The problem: Find every line below with the word "Question". Then give only how many there are.

== Data for the task ==

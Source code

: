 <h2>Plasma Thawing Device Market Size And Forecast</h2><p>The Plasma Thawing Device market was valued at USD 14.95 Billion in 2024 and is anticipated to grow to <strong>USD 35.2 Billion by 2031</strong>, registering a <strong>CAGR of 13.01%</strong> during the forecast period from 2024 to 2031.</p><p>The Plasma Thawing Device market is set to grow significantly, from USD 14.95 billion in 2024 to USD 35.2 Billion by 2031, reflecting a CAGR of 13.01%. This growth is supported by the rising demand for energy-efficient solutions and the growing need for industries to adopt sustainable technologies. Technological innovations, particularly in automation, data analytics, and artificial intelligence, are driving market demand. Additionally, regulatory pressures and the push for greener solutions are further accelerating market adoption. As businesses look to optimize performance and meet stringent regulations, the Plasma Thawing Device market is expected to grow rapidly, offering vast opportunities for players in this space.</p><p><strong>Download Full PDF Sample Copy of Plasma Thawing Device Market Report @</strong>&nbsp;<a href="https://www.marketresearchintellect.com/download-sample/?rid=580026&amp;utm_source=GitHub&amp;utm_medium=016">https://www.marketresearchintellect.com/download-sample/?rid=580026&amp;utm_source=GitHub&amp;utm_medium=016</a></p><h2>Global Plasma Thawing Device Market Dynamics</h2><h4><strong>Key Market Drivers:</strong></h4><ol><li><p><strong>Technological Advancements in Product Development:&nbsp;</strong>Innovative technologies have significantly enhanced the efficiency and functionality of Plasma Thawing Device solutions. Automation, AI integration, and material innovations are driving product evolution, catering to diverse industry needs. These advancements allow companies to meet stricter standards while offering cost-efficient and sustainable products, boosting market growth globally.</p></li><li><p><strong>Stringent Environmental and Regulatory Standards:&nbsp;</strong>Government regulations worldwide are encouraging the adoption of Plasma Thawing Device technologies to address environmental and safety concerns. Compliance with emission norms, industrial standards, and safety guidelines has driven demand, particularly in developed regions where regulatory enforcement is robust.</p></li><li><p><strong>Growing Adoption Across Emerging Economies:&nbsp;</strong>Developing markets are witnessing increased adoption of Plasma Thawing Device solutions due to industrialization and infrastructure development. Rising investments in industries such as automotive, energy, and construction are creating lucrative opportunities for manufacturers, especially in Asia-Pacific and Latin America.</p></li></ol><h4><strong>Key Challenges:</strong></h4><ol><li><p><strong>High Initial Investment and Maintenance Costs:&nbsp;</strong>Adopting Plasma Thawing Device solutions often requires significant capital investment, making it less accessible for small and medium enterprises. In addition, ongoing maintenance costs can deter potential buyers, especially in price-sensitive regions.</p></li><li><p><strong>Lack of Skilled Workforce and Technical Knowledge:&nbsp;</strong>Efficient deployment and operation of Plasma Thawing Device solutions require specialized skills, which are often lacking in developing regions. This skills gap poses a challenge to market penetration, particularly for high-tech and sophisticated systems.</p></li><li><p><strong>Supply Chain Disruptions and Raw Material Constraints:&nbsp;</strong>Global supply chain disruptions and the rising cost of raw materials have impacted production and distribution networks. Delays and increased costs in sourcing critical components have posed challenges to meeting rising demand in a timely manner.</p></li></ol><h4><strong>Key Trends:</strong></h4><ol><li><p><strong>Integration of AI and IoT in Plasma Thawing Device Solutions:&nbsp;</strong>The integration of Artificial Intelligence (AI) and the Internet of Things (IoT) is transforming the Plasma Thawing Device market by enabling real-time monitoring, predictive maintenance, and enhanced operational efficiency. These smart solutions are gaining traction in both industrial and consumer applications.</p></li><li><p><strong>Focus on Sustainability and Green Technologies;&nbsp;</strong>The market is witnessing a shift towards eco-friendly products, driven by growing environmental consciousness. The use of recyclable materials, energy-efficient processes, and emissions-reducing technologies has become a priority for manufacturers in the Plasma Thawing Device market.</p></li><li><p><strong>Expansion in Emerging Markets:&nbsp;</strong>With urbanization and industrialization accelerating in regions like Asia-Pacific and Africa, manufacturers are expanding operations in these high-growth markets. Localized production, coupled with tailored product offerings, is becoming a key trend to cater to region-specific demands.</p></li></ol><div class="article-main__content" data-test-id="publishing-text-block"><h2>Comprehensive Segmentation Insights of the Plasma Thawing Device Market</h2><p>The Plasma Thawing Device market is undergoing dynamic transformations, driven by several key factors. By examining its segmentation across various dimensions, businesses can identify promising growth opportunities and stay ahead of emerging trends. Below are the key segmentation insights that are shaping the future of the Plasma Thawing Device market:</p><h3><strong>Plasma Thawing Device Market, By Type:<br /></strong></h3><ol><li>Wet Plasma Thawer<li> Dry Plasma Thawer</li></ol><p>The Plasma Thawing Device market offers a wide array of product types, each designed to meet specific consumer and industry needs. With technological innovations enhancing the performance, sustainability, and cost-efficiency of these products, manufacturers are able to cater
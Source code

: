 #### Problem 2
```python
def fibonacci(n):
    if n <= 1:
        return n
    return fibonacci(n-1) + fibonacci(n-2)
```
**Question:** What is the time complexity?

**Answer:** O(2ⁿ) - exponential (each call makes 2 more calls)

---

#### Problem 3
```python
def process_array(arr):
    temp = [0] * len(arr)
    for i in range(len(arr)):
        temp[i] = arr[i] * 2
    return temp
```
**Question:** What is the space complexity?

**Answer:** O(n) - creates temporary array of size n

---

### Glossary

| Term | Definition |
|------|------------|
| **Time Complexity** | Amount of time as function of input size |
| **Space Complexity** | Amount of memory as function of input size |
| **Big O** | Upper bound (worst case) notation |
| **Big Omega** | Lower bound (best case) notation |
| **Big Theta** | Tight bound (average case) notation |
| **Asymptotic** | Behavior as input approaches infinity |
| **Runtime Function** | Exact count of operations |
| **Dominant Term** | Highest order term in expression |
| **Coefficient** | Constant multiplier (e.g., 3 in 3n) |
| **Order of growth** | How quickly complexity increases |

===

Result: 2